A molti l'autostrada annoia fino al rigetto. Li capisco, altroché. Anche a me piacerebbe avere sempre davanti curve e ai lati paesaggi dolomitici, tuttavia i viaggi possono anche avere bisogno di trasferimenti e farli in autostrada è più sicuro e più veloce, anche a 115 km/h costanti dove, se si sa attendere abbastanza, si entra in quello stato di confidenza con il mezzo, con l'aria che si attraversa, con il rumore degli pneumatici che rotolano e con lo scarico che emette sempre lo stesso accordo.

Ci sono matti a cui piace e che potrebbero andare avanti così per giorni, fermandosi quando pare a loro, gioendo di ogni imprevisto e traendo piacere da ogni singolo chilometro in moto.

In fondo al Pozzo. Foto sgranatissima, vabbè.
In fondo al Pozzo. Foto sgranatissima, vabbè.

Dopo un po' vedo il cartello Orvieto, metto la freccia e decido che è finalmente arrivato il momento di chiudere una faccenda di tanti anni fa. A volte basta aspettare e i cerchi si chiudono da soli. Nel duemilasettordici ero lì in vacanza ma per tante ragioni non riuscii a togliermi lo sfizio di andare a vedere il Pozzo di San Patrizio. Parcheggio la moto in piazza, incrocio le dita sui bagagli che restano sulla moto e con casco in mano e borsa da serbatoio a tracolla discendo il Pozzo: fatelo anche voi se vi trovate a Orvieto, ma siate leggeri. Fidatevi.

Più si avvicina lo Stretto e più mi rendo conto che potrei restare in moto per sempre senza avvertire troppa nostalgia di una vita da bipede. Arrivo a Caserta, albergo, scarico i bagagli in camera, riaccendo lo ZZR e vado a cenare.

L'indomani il pensiero che annacqua il cappuccino a colazione è che non potrò dare un altro calcio al barattolo e che la prossima volta che metterò a nanna la Kawasaki sarà in Sicilia. Ragione di più per godermi tutti i chilometri che mi separano dall'Isola. Napoli? Sissignore, Napoli e Costiera Amalfitana, costi quel che costi.

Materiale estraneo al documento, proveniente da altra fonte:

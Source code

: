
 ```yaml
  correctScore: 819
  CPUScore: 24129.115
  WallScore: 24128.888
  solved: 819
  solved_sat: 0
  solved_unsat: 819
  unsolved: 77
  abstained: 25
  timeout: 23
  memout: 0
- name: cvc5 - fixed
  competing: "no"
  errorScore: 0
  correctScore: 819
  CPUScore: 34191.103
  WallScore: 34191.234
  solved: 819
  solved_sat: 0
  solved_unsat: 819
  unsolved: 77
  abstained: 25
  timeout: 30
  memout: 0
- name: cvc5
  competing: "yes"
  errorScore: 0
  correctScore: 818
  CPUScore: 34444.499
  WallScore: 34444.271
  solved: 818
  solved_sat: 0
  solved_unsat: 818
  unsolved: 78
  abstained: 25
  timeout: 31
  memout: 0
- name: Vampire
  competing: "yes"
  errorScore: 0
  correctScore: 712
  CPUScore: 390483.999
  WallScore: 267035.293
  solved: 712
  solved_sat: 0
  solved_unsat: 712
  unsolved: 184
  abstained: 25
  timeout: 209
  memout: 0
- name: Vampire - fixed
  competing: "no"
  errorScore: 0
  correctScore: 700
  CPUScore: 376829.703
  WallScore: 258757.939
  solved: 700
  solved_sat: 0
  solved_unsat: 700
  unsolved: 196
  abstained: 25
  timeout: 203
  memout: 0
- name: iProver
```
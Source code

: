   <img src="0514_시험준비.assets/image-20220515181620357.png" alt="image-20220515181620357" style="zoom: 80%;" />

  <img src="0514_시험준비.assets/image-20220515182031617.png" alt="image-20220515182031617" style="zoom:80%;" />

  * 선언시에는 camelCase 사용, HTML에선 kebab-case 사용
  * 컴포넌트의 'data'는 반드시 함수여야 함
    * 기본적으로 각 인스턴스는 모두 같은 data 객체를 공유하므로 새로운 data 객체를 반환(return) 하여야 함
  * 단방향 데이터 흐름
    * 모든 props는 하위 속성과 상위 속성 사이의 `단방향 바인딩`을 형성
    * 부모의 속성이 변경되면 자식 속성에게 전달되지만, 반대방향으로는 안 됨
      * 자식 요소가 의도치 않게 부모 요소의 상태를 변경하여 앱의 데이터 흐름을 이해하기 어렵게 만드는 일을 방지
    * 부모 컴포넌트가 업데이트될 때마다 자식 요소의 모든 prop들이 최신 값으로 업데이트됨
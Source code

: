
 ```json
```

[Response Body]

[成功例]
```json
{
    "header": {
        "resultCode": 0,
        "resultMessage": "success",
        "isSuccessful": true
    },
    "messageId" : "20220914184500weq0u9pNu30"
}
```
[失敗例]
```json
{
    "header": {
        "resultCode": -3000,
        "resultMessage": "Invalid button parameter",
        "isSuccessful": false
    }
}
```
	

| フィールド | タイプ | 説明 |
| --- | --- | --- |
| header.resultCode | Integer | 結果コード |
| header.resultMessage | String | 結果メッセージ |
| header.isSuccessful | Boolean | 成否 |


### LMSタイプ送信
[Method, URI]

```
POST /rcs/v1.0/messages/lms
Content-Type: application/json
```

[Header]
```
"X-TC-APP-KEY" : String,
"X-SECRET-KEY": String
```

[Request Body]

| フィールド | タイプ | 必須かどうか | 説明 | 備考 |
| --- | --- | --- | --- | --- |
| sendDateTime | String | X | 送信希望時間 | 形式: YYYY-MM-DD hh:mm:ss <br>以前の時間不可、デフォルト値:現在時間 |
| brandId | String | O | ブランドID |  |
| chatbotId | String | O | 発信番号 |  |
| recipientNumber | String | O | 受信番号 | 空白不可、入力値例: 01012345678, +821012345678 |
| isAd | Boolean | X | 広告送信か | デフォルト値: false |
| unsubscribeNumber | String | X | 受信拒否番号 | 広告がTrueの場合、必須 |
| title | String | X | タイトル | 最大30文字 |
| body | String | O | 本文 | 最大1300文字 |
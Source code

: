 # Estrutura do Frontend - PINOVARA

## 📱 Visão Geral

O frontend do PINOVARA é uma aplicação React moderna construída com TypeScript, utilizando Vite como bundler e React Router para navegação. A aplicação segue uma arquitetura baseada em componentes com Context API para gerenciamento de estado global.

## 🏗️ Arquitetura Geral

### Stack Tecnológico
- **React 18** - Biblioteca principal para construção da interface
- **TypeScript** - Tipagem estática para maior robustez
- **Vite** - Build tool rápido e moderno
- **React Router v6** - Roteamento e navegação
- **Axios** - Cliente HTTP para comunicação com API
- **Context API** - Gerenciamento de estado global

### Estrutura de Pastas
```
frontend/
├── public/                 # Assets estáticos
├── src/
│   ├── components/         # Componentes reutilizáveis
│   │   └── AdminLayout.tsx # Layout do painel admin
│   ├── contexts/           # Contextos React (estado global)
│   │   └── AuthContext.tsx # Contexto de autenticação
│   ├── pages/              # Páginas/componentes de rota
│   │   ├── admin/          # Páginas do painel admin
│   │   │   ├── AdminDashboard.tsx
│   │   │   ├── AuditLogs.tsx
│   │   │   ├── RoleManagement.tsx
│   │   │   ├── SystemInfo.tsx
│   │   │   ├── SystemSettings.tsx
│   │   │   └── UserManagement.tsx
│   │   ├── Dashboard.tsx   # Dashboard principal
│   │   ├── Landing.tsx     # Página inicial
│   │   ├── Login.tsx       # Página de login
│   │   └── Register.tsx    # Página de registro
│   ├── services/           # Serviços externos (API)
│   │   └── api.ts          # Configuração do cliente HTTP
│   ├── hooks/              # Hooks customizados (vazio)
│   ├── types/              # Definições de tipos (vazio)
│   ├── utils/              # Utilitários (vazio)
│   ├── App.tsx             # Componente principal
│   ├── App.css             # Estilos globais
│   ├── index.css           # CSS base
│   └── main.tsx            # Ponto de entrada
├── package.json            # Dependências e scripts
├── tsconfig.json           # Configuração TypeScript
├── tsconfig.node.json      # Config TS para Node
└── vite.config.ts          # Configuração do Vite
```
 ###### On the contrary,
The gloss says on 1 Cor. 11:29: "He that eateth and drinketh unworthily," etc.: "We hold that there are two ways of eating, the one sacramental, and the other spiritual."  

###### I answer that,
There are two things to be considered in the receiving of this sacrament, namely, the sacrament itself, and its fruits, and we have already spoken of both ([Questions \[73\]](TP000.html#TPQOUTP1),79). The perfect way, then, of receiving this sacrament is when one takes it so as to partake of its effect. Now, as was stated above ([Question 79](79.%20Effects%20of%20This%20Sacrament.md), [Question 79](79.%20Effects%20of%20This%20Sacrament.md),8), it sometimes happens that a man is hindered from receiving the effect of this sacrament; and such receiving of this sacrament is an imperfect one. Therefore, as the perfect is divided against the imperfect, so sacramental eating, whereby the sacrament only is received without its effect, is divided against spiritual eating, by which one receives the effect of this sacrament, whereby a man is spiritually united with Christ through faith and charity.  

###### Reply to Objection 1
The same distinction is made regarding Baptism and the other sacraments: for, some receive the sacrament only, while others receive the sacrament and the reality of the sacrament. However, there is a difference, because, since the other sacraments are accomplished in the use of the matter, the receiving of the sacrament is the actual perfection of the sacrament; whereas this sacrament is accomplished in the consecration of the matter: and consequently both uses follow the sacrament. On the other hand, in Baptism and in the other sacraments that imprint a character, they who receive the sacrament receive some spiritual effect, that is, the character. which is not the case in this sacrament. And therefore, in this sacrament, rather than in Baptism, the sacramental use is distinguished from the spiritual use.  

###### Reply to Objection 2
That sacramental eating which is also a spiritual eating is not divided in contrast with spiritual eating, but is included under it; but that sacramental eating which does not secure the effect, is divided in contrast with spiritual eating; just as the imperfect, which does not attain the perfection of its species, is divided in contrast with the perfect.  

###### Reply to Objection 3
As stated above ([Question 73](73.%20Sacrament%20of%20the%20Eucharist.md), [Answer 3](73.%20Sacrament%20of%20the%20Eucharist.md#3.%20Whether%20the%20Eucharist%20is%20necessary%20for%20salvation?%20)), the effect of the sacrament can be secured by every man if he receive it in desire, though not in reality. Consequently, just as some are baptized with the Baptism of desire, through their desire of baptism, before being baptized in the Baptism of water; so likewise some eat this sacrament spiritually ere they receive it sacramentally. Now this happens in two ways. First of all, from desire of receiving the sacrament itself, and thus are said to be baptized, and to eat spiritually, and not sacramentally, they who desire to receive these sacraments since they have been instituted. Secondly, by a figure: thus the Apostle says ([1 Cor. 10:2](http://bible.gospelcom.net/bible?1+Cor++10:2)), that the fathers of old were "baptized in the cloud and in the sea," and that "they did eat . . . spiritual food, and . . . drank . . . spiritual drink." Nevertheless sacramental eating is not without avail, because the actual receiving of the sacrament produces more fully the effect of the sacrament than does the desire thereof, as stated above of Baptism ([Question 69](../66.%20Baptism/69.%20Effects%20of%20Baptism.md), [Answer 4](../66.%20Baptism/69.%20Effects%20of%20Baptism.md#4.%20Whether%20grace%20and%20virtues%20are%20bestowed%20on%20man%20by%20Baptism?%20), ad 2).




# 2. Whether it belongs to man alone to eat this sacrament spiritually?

Le curve della Costiera Amalfitana

Strade e panorami straordinari ma a maggio o giugno sono ancora più affascinanti: meno traffico (la strada è stretta, si rischia) e meno caldo, si possono gustare meglio le curve e l'asfalto delle strade a strapiombo sul mare e qui il mio pensiero va alle gomme che dopo 3.000 chilometri di autostrada, nei quali avrebbero avuto ben più di una giustificazione per perdere il profilo, riescono ancora a garantire una resa dinamica eccezionale e sicura sulle curve tra Praiano, Positano, Ravello e Amalfi, chapeau!

 

Riprendo l'autostrada a Salerno, arrivo al traghetto, siamo a circa 3.800 chilometri da quando ho lasciato il mio garage. Venti minuti dopo sbarco in Sicilia con la sensazione che stia per accadere qualcosa.

Sbagliavo, non accade nulla. La strada scorre, il motore ronfa per altri 200 km perché faccio il giro largo, mi attardo, tergiverso, accampo pretesti per restare in sella e sembra che io non sia nemmeno mai partito; vinto dall'evidenza, parcheggio lo ZZR accanto alle altre moto del mio garage che fa appena buio. Ticchettio, luce spenta, odore di motore caldo, tre piani a piedi fino a casa. L'indomani altra Riunione di Redazione, per fortuna.